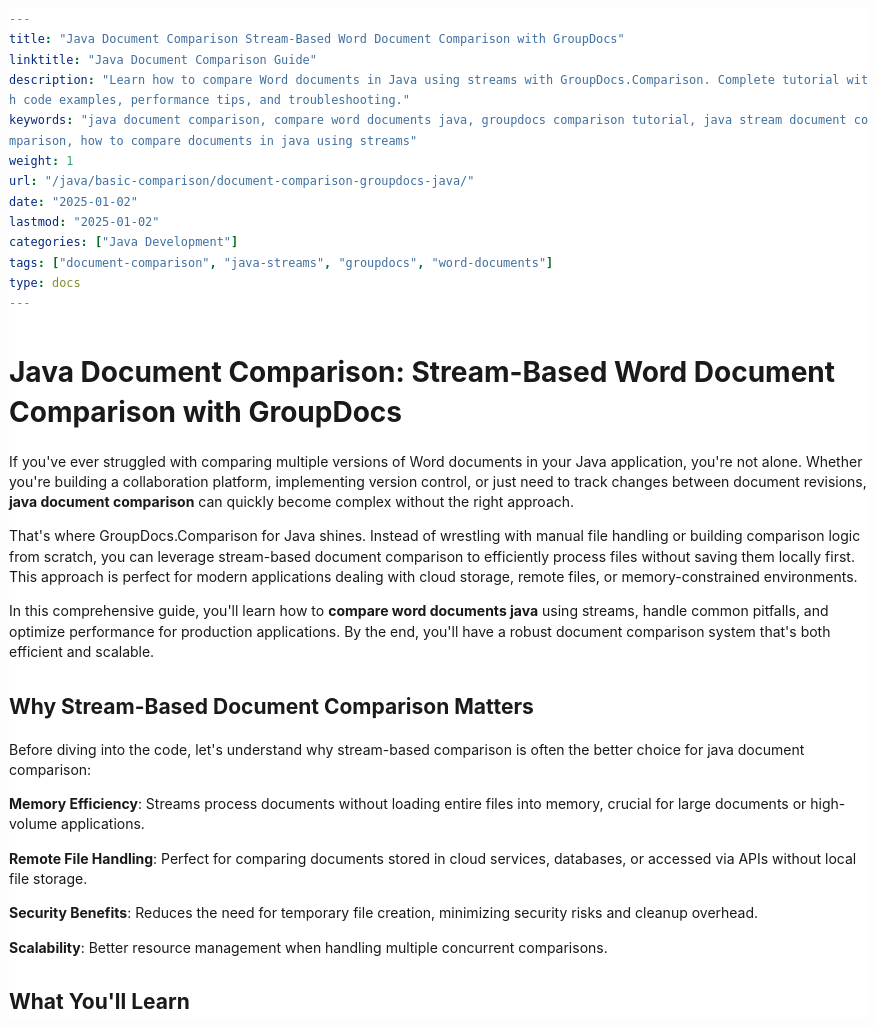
 ```yaml
---
title: "Java Document Comparison Stream-Based Word Document Comparison with GroupDocs"
linktitle: "Java Document Comparison Guide"
description: "Learn how to compare Word documents in Java using streams with GroupDocs.Comparison. Complete tutorial with code examples, performance tips, and troubleshooting."
keywords: "java document comparison, compare word documents java, groupdocs comparison tutorial, java stream document comparison, how to compare documents in java using streams"
weight: 1
url: "/java/basic-comparison/document-comparison-groupdocs-java/"
date: "2025-01-02"
lastmod: "2025-01-02"
categories: ["Java Development"]
tags: ["document-comparison", "java-streams", "groupdocs", "word-documents"]
type: docs
---
```

# Java Document Comparison: Stream-Based Word Document Comparison with GroupDocs

If you've ever struggled with comparing multiple versions of Word documents in your Java application, you're not alone. Whether you're building a collaboration platform, implementing version control, or just need to track changes between document revisions, **java document comparison** can quickly become complex without the right approach.

That's where GroupDocs.Comparison for Java shines. Instead of wrestling with manual file handling or building comparison logic from scratch, you can leverage stream-based document comparison to efficiently process files without saving them locally first. This approach is perfect for modern applications dealing with cloud storage, remote files, or memory-constrained environments.

In this comprehensive guide, you'll learn how to **compare word documents java** using streams, handle common pitfalls, and optimize performance for production applications. By the end, you'll have a robust document comparison system that's both efficient and scalable.

## Why Stream-Based Document Comparison Matters

Before diving into the code, let's understand why stream-based comparison is often the better choice for java document comparison:

**Memory Efficiency**: Streams process documents without loading entire files into memory, crucial for large documents or high-volume applications.

**Remote File Handling**: Perfect for comparing documents stored in cloud services, databases, or accessed via APIs without local file storage.

**Security Benefits**: Reduces the need for temporary file creation, minimizing security risks and cleanup overhead.

**Scalability**: Better resource management when handling multiple concurrent comparisons.

## What You'll Learn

********************

GOAL OF THE EXERCISE ▸ Every line of the data should be transcribed exactly. Omit the images.

RESPONSE BOX ▸
 ```yaml
---
title: "Java Document Comparison Stream-Based Word Document Comparison with GroupDocs"
linktitle: "Java Document Comparison Guide"
description: "Learn how to compare Word documents in Java using streams with GroupDocs.Comparison. Complete tutorial with code examples, performance tips, and troubleshooting."
keywords: "java document comparison, compare word documents java, groupdocs comparison tutorial, java stream document comparison, how to compare documents in java using streams"
weight: 1
url: "/java/basic-comparison/document-comparison-groupdocs-java/"
date: "2025-01-02"
lastmod: "2025-01-02"
categories: ["Java Development"]
tags: ["document-comparison", "java-streams", "groupdocs", "word-documents"]
type: docs
---
```

# Java Document Comparison: Stream-Based Word Document Comparison with GroupDocs

If you've ever struggled with comparing multiple versions of Word documents in your Java application, you're not alone. Whether you're building a collaboration platform, implementing version control, or just need to track changes between document revisions, **java document comparison** can quickly become complex without the right approach.

That's where GroupDocs.Comparison for Java shines. Instead of wrestling with manual file handling or building comparison logic from scratch, you can leverage stream-based document comparison to efficiently process files without saving them locally first. This approach is perfect for modern applications dealing with cloud storage, remote files, or memory-constrained environments.

In this comprehensive guide, you'll learn how to **compare word documents java** using streams, handle common pitfalls, and optimize performance for production applications. By the end, you'll have a robust document comparison system that's both efficient and scalable.

## Why Stream-Based Document Comparison Matters

Before diving into the code, let's understand why stream-based comparison is often the better choice for java document comparison:

**Memory Efficiency**: Streams process documents without loading entire files into memory, crucial for large documents or high-volume applications.

**Remote File Handling**: Perfect for comparing documents stored in cloud services, databases, or accessed via APIs without local file storage.

**Security Benefits**: Reduces the need for temporary file creation, minimizing security risks and cleanup overhead.

**Scalability**: Better resource management when handling multiple concurrent comparisons.

## What You'll Learn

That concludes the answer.